João Carlos da Silva é outros dos resistentes cuja história Barata-Feyo veio recuperar. O português, descrito como um dos mais valiosos agentes dos serviços secretos do general De Gaulle, nasceu em Setúbal e, assim que a Alemanha invadiu a França, juntou-se à resistência. Ficou responsável por espiar as instalações militares alemãs situadas ao longo da costa atlântica, no departamento de Landes, por áreas interditas a toda a gente, exceto aos militares alemães. No final da guerra, João foi elogiado pelos serviços de informação da França Livre, que a ele se referiram como um “grande amigo da França” e “um dos agentes mais ativos da rede”.

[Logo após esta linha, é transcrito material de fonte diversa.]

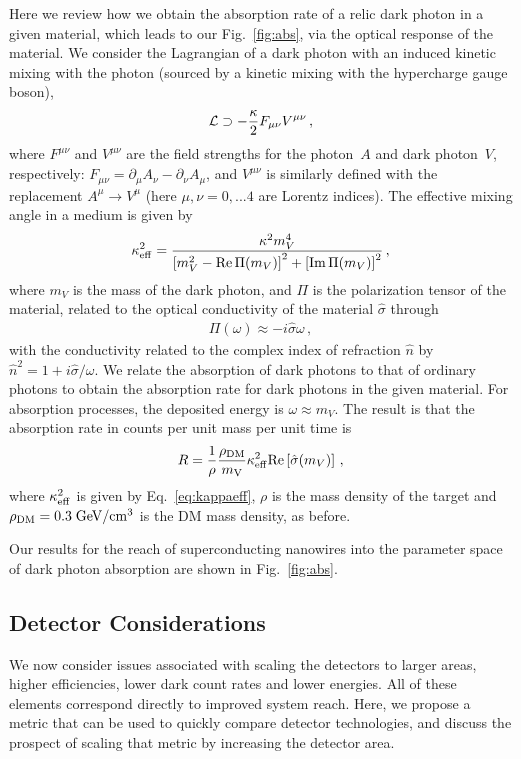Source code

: \documentclass[twocolumn,10pt,prl,nofootinbib,preprintnumbers]{revtex4-1}
\newcommand{\beq}{\begin{eqnarray}}%
\newcommand{\eeq}{\end{eqnarray}}
\begin{document}
Here we review how we obtain the absorption rate of a relic dark
photon in a given material, which leads to our
Fig.~\ref{fig:abs}, via the optical response of the material. We
consider the Lagrangian of a dark photon with an induced kinetic mixing with the photon
(sourced by a kinetic mixing with the hypercharge gauge boson),
\beq\label{eq:LHidden} {\cal L}\supset -\frac{\kappa}{2}
F_{\mu\nu}V^{\mu\nu}\,, \eeq
%
where $F^{\mu\nu}$ and $V^{\mu\nu}$ are the field strengths for the
photon~$A$ and dark photon~$V$, respectively: $F_{\mu\nu}=\partial_\mu A_\nu-\partial_\nu A_\mu$, and $V^{\mu\nu}$ is similarly defined with the replacement $A^\mu \to V^\mu$ (here $\mu, \nu=0,...4$ are Lorentz indices). The effective mixing angle in a
medium is given by
%
\beq\label{eq:kappaeff}
\kappa_{\rm eff}^2 =\frac{\kappa^2 m_V^4}{\left[m_V^2-{\rm Re}\,\Pi(m_V)\right]^2+\left[{\rm Im}\, \Pi(m_V)\right]^2}\,,
\eeq
%
where $m_V$ is the mass of the dark photon, and 
 $\Pi$ is the polarization tensor of the material,
related to the optical conductivity of the material $\hat \sigma$ through
\beq\label{eq:pisig}
\Pi(\omega)\approx - i \hat \sigma \omega\,,
\eeq
%
with the conductivity related to the complex index of refraction
$\hat n$ by $\hat n^2 = 1 + i \hat \sigma/\omega$.  We relate the
absorption of dark photons to that of ordinary photons to obtain the
absorption rate for dark photons in the given material. For absorption
processes, the deposited energy is $\omega\approx m_V$.  The result is that the absorption
rate in counts per unit mass per unit time is %
\beq\label{eq:rateHidden} R=\frac{1}{\rho}\frac{\rho_{\rm DM}}{m_{\rm
    V}}\kappa_{\rm eff}^2 {\rm Re}\left[\hat \sigma(m_V)\right]\,, \eeq
%
where $\kappa_{\rm eff}^2$ is given by Eq.~\eqref{eq:kappaeff},  $\rho$ is the mass density of the target and
$\rho_{\rm DM}=0.3\;{\rm GeV}/{\rm cm}^3$ is the DM mass density, as
before.

Our results for the reach of superconducting nanowires into the
parameter space of dark photon absorption are shown in
Fig.~\ref{fig:abs}.

\subsection{Detector Considerations}

We now consider issues associated with scaling the
detectors to larger areas, higher efficiencies, lower dark count
rates and lower energies.  All of these elements correspond directly
to improved system reach. Here, we propose a metric that can be used to
quickly compare detector technologies, and discuss the prospect of
scaling that metric by increasing the detector area.
\end{document}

À história de João e de Ermelinda juntam-se muitas outras. A portuense que quase abriu um conflito entre Portugal e Inglaterra por ter sido vista a sair de um consulado alemão, o português nascido em Castelo Branco que morreu a cantar La Marseillaise (hino nacional francês) para o pelotão de fuzilamento, o artista que queria ir lutar para a Resistência mas acaba a fazer a guerra através da arte, sem disparar qualquer tiro, ou aqueles que queriam participar na guerra mas foram impossibilitados por serem menores de idade e os que participaram e acabaram fuzilados ou deportados para campos de concentração. “São histórias muito diferentes. Algumas acabam de forma trágica e outras de uma maneira cómica. E, lá pelo meio, há histórias completamente kafkianas”, refere o autor de “A Sombra dos Heróis”.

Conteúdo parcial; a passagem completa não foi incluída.